Sunday, July 31, 2016

Tell me about your neighborhood . . .

"Our neighborhood arose upon a vision.

 "Unlike most neighborhoods in New York that simply evolved willy-nilly, where a few immigrant families established a foothold and others of similar race, religion, or ethnicity followed -- only to yet again have the environment metamorphize when economic conditions shifted and another wave of different faces speaking different languages appeared -- our neighborhood was truly the first intentional com...munity in the five boroughs. The vision of the Amalgamated Housing Cooperative was simple and profound: create affordable housing that was cooperatively owned and democratically managed. . . .

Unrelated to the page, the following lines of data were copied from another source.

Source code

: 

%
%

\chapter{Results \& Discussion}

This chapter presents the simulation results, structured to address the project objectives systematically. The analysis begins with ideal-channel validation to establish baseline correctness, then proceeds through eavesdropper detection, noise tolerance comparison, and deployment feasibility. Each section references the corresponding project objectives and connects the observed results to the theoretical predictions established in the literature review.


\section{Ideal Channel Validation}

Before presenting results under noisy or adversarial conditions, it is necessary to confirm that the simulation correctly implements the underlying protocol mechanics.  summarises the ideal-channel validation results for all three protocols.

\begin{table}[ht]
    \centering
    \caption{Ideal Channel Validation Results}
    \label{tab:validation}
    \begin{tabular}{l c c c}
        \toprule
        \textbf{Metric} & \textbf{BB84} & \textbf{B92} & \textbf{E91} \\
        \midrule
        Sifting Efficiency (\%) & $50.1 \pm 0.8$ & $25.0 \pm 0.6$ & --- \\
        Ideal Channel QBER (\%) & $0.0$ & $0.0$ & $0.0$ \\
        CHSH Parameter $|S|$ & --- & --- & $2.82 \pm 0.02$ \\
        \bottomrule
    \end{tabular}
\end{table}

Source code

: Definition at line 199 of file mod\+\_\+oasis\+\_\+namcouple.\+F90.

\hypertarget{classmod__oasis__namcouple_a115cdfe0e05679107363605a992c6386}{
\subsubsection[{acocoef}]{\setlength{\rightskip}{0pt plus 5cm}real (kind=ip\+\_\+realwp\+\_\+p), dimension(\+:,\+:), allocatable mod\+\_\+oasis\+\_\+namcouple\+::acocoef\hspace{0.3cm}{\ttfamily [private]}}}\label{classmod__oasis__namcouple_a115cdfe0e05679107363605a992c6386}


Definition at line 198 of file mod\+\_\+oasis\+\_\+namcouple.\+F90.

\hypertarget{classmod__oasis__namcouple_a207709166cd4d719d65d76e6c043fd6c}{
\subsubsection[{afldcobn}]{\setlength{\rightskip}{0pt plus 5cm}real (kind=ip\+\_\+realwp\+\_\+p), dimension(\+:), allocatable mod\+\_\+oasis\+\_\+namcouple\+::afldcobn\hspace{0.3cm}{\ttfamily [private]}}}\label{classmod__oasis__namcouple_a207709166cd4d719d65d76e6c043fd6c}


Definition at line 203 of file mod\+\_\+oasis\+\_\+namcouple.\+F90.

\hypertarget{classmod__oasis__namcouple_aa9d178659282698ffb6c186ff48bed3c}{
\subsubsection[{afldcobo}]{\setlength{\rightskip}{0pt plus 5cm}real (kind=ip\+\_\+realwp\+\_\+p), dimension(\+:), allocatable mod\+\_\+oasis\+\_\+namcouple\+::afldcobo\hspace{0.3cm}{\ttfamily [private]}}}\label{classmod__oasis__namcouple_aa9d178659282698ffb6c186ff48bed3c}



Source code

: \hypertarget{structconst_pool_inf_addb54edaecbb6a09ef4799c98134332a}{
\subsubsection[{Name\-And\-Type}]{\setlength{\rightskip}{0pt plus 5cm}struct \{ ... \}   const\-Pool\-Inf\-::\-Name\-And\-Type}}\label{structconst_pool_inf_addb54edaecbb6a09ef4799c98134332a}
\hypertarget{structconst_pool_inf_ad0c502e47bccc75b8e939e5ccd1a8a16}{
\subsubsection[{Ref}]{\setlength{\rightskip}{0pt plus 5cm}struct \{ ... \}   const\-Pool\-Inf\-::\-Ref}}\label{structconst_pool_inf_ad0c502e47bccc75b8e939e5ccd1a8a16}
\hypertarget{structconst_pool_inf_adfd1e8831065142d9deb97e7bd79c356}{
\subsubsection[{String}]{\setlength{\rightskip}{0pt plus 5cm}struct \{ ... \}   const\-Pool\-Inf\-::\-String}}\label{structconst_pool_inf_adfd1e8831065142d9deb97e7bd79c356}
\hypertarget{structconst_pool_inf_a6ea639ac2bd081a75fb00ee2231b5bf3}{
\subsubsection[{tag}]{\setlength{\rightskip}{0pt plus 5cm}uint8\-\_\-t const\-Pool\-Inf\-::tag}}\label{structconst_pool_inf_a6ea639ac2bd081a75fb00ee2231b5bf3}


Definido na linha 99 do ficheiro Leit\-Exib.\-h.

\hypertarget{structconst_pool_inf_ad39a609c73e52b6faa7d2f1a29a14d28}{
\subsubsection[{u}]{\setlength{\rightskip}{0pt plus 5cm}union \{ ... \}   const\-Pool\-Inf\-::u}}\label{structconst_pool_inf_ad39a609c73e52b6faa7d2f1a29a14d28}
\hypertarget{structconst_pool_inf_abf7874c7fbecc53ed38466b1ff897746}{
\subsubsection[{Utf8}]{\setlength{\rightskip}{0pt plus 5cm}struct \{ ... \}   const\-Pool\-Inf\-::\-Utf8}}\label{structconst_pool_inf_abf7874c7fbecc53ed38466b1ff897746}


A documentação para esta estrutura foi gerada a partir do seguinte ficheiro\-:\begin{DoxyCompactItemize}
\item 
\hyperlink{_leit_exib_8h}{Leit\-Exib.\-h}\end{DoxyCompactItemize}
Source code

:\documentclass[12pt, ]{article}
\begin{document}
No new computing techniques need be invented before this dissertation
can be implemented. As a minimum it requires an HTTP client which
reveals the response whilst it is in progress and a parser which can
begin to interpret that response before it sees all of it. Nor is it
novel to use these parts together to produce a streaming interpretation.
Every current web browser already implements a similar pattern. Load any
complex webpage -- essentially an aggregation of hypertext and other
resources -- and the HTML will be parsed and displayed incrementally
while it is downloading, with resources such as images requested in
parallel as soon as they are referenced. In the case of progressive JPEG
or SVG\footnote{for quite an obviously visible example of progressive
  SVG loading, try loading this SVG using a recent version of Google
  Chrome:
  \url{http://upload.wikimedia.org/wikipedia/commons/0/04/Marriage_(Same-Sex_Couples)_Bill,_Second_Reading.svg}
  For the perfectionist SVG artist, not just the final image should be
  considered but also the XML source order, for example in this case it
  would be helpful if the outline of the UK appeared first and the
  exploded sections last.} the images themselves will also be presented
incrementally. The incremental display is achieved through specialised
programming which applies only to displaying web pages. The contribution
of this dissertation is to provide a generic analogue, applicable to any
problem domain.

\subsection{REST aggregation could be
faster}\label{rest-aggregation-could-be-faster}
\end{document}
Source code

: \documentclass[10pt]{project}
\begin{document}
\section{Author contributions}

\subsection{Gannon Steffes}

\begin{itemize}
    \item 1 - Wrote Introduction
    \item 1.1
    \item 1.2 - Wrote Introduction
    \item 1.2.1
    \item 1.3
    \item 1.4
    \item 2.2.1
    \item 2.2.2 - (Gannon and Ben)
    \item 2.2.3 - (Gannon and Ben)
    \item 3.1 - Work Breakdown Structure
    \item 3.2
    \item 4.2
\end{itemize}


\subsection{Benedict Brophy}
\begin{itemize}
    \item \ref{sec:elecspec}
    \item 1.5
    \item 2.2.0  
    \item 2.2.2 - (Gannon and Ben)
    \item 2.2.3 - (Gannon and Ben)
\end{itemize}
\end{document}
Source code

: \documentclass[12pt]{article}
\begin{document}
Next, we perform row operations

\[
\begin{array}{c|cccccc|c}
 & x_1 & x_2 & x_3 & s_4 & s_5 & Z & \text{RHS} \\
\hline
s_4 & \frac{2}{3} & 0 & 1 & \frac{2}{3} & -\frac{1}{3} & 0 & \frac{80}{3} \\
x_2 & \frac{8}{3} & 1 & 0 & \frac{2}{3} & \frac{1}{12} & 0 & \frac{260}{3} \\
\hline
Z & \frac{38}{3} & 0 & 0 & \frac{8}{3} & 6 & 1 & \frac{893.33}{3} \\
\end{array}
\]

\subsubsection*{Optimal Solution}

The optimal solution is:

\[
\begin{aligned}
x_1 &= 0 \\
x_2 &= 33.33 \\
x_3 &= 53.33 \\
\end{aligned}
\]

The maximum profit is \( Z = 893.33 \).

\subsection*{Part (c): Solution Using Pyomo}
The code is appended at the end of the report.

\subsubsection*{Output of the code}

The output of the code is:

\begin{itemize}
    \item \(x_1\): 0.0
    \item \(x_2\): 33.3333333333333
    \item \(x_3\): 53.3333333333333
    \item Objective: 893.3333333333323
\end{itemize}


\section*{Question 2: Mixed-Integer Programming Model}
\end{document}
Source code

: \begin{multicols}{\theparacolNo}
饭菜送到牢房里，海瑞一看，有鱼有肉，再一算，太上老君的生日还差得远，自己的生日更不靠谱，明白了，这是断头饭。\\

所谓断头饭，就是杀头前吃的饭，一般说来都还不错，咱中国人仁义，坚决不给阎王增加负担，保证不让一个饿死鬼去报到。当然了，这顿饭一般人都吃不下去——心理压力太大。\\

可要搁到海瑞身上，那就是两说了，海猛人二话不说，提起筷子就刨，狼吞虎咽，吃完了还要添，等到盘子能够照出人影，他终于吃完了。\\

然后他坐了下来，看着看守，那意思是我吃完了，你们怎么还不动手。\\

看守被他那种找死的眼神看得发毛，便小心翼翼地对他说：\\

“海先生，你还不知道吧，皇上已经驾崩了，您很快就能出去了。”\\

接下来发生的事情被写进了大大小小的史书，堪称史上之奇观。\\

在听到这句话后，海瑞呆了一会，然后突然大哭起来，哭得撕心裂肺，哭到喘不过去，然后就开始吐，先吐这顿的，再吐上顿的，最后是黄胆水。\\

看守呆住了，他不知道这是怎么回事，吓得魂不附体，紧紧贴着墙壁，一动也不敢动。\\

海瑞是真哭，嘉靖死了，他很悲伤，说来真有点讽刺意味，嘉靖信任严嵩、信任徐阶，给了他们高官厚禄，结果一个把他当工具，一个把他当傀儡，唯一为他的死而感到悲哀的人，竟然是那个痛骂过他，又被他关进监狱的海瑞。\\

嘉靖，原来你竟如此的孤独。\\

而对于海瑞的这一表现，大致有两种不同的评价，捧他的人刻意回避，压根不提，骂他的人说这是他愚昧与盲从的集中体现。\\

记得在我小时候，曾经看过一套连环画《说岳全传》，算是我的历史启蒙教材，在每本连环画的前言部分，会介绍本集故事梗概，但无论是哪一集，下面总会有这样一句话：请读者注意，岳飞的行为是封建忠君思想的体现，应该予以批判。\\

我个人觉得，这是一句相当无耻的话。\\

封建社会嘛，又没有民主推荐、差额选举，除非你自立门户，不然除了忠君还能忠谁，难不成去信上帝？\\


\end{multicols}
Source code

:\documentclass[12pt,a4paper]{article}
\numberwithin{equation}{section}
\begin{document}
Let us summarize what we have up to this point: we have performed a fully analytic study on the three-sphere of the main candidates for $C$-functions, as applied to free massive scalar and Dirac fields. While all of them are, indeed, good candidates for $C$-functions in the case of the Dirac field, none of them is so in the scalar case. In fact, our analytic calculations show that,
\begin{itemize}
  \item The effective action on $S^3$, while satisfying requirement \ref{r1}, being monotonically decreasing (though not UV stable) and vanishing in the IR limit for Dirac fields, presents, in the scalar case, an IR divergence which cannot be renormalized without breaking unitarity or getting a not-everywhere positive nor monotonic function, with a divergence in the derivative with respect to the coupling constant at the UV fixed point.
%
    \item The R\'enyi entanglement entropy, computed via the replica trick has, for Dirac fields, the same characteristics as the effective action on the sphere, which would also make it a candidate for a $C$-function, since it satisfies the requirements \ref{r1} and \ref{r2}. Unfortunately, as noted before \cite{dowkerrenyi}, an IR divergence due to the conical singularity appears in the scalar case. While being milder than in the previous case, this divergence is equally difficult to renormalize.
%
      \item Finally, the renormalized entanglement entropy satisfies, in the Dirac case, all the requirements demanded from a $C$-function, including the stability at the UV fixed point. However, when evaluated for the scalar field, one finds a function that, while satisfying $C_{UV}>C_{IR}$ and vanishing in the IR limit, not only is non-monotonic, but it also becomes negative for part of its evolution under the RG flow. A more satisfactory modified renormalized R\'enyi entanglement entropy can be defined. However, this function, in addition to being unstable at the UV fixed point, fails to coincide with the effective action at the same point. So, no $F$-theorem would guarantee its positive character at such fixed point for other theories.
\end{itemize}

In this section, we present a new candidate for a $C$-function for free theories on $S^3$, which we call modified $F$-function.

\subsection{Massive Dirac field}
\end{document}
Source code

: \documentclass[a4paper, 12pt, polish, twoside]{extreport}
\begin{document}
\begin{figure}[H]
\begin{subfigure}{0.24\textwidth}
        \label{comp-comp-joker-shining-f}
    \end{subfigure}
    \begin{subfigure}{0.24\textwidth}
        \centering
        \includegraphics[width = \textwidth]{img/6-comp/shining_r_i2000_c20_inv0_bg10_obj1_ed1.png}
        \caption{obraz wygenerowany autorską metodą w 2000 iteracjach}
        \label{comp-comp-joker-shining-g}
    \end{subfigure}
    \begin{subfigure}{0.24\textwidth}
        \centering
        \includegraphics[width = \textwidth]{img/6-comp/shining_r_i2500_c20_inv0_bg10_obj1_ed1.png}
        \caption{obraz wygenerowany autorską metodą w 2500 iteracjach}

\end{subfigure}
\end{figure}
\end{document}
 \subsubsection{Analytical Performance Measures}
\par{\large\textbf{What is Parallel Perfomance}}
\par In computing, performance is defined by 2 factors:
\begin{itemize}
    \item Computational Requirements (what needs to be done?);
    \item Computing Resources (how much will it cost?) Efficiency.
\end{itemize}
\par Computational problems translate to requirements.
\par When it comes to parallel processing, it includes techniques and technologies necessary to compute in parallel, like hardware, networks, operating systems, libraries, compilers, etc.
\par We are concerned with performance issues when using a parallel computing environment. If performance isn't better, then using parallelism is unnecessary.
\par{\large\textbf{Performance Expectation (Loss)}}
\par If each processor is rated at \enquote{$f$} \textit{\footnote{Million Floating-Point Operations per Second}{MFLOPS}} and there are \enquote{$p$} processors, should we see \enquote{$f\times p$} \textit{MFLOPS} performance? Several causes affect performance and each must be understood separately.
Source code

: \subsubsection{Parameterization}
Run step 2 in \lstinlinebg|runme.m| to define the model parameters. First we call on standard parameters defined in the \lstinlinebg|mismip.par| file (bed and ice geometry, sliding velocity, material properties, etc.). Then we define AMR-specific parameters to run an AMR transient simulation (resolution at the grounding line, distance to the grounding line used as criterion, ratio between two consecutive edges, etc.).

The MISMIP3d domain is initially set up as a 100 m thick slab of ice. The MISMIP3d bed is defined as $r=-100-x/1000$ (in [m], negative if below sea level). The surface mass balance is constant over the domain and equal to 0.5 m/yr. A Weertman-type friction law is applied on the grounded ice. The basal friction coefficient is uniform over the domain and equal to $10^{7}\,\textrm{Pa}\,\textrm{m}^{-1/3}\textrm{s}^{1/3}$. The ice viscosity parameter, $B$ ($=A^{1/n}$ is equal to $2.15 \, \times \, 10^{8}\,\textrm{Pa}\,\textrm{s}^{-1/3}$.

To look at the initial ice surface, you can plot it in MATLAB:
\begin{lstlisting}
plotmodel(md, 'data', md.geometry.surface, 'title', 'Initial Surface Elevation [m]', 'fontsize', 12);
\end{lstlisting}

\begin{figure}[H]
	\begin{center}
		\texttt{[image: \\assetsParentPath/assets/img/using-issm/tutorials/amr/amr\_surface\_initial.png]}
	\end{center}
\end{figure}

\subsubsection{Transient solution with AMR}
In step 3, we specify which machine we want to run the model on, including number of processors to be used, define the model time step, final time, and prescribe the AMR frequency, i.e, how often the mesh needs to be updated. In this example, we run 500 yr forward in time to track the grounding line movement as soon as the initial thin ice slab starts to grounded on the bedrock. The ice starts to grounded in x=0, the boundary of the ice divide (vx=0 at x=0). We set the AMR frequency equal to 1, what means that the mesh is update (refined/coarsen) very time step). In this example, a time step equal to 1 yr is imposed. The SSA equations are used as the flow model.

 "Led by the Secretary-Treasurer of the ACWA's credit union, Abraham E. Kazan, and supported by Sidney Hillman, President of the ACWA -- as well as by people gathered around "Forverts" ("The Forward," a Yiddish-language daily newspaper) -- a sparsely populated region of the north Bronx became a living field of dreams. It seemed only fitting that the formation of the Amalgamated Housing Cooperative in 1927 (referred to simply as "The Amalgamated"), was inspired by the Rochdale Society of Equitable Pioneers in Rochdale, England, the birthplace of the modern cooperative movement in 1844. Rochdale was England's center for the burgeoning textile and weaving industry; therefore, what better models for the ACWA visionaries than these original "cooperators," these kinsman-by-trade. . . . It was as if simultaneous with the first groundbreaking, the seeds of a modern Rochdale were also sown, providing these earliest cooperative pioneers, now settling in the Bronx, with a root system that would blossom and guide them and this nascent community across the twentieth century. Both the tangibles and intangibles within their founding principles provided the cornerstone and the scaffolding for this project: voluntary and open membership; democratic governance; surpluses belonging to cooperative members; no social or political discrimination; education of members and the public in the cooperative movement; cooperation with other cooperatives; and care for the community. It was impossible to live in our neighborhood without both touching and being touched by this progressive and communal spirit that seemed to be everywhere." ("The Rail," Chapter 3, "The Neighborhood -- Oasis in Brick").